A pesar de que Arnold no deseaba la compañía del secretario personal de Cornelius, este hizo las veces de ayuda de cámara alegando que, ante el inminente encuentro entre los dos hombres, era de imperiosa necesidad que el heredero luciera con el mejor aspecto posible, lo que se traducía en descansado, bien vestido y con un semblante que se apartara del color ceniciento que solía acompañar a Arnold tras una noche de borrachera en el White’s.

Por desgracia, no habría alcohol suficiente en todo Londres para hacerle menos lastimoso tener que enfrentarse a Cornelius Calvin, que al parecer se había incorporado del lecho mortuorio para exigir comida en condiciones. Amén de la visita del abogado que solía llevarle los términos relativos al vizcondado, y cuya visita a la mansión, nunca presagiaba nada bueno para Arnold.

—Tomaré café. Amargo.

—¿Se lo sirvo en su alcoba, señor? ¿O en el estudio de la segunda planta?

—Por más que agonices de ganas de ver cómo me enfrento a mi padre, Ferrán, desayunaré en el comedor, como el caballero que soy. Y me tomaré mi jodido tiempo y mi café. Amargo.
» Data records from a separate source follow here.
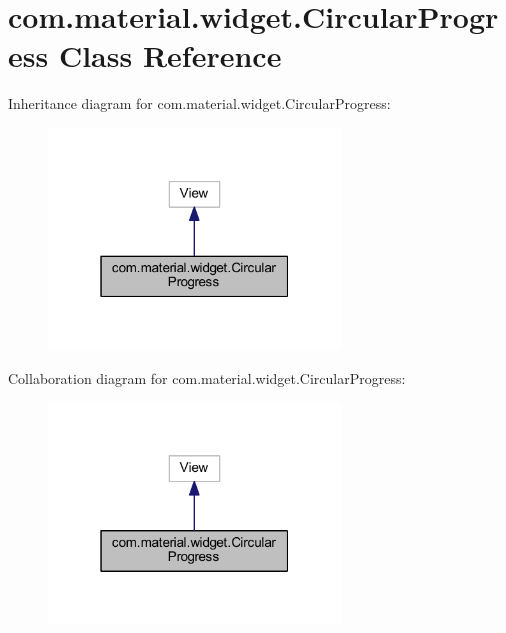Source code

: \hypertarget{classcom_1_1material_1_1widget_1_1_circular_progress}{}\section{com.\+material.\+widget.\+Circular\+Progress Class Reference}
\label{classcom_1_1material_1_1widget_1_1_circular_progress}


Inheritance diagram for com.\+material.\+widget.\+Circular\+Progress\+:
\nopagebreak
\begin{figure}[H]
\begin{center}
\leavevmode
\includegraphics[width=220pt]{classcom_1_1material_1_1widget_1_1_circular_progress__inherit__graph}
\end{center}
\end{figure}


Collaboration diagram for com.\+material.\+widget.\+Circular\+Progress\+:
\nopagebreak
\begin{figure}[H]
\begin{center}
\leavevmode
\includegraphics[width=220pt]{classcom_1_1material_1_1widget_1_1_circular_progress__coll__graph}
\end{center}
\end{figure}

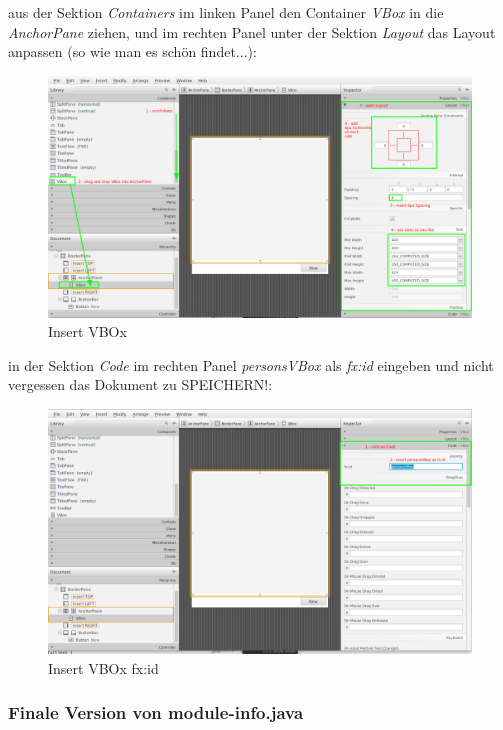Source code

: \documentclass[11pt]{scrartcl}
\begin{document}
\newpage
aus der Sektion \textit{Containers} im linken Panel den Container \textit{VBox}
in die \textit{AnchorPane} ziehen, und im rechten Panel unter der Sektion
\textit{Layout} das Layout anpassen (so wie man es schön findet...):
\begin{figure}[!ht]
    \includegraphics[width=\linewidth]{images/eclipse30_insert_vbox.png}
    \caption{Insert VBOx}
    \label{fig:insertvbox}
\end{figure}

\newpage
in der Sektion \textit{Code} im rechten Panel \textit{personsVBox} als \textit{fx:id}
eingeben und nicht vergessen das Dokument zu SPEICHERN!:
\begin{figure}[!ht]
    \includegraphics[width=\linewidth]{images/eclipse31_insert_id.png}
    \caption{Insert VBOx fx:id}
    \label{fig:insertvboxfxid}
\end{figure}

\newpage
\subsubsection{Finale Version von module-info.java}
\label{sec:finalizemoduleinfo}
\end{document}
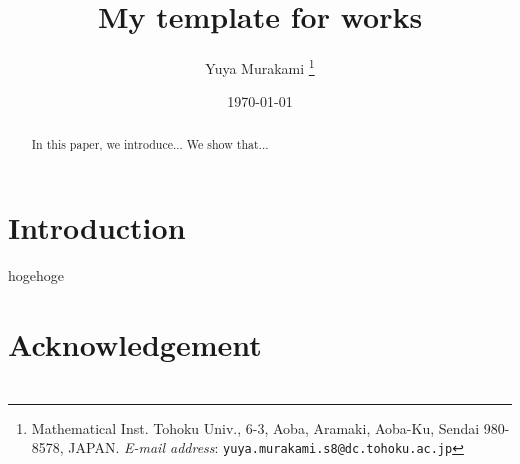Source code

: \documentclass[11pt,a4paper,oneside,lualatex]{article}
\begin{document}

\title{My template for works}
\author{Yuya Murakami
\thanks{Mathematical Inst. Tohoku Univ., 6-3, Aoba, Aramaki, Aoba-Ku, Sendai 980-8578, JAPAN.
	\textit{E-mail address}: \texttt{yuya.murakami.s8@dc.tohoku.ac.jp}}}
\date{\today}

\maketitle

\tableofcontents


\begin{abstract}
	In this paper, we introduce...
	We show that...
\end{abstract}


\section{Introduction} \label{sec:intro}


\begin{thm} \label{thm:main}
	hogehoge
\end{thm}



\section*{Acknowledgement} \label{sec:acknowledgement}




\section{} \label{sec:}





%
%

\end{document}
Aunque no pensaba probar bocado sólido, Arnold levantó todas las brillantes tapas de los calientaplatos. Observó los huevos de codorniz, las gachas, las rebanadas de pan, cortadas en finísimos rectángulos y dispuestas sobre hierros candentes, junto a los cuales descansaban platillos con jalea, grasa de mantequilla y onzas de chocolate. El aroma era una pura delicia, pero estaba convencido de que no lograría disfrutar un solo mordisco de ninguna de las opciones que la cocinera le había presentado.

Inquieto, moviendo una pierna de forma insistente, se tomó el café oscuro mientras fingía interés en el periódico que una criada acababa de dejarle bien planchado sobre la mesa. El almidón del cuello de su camisa era demasiado duro. Aquellos gemelos constreñían sus muñecas, y aunque estaba seguro de no haber bebido tanto como acostumbraba, por culpa de César Wallace y sus charlas con exceso de palabrería barata, la cabeza le martilleaba.

Debía enfrentar la realidad; su padre sobrevivía contra todo pronóstico a una enfermedad que había demostrado ser tan decepcionante como el propio Cornelius acusaba a Arnold de ser. Recuperado de nuevo, comiendo sólido y reunido con un abogado, parecía haber muy pocas posibilidades de que el ultimátum que pendía sobre la cabeza de Arnold fuera a aflojar su férrea presión. El vizconde no le daría nada, por más que fuera el único heredero disponible, si no se acataban sus deseos, y estos tenían como punto inicial de partida el ver a Arnold atado de por vida a alguna pobre desdichada de familia influyente y ventajosa, a la que jamás querría y que nunca sería capaz de albergar sentimiento alguno hacia él.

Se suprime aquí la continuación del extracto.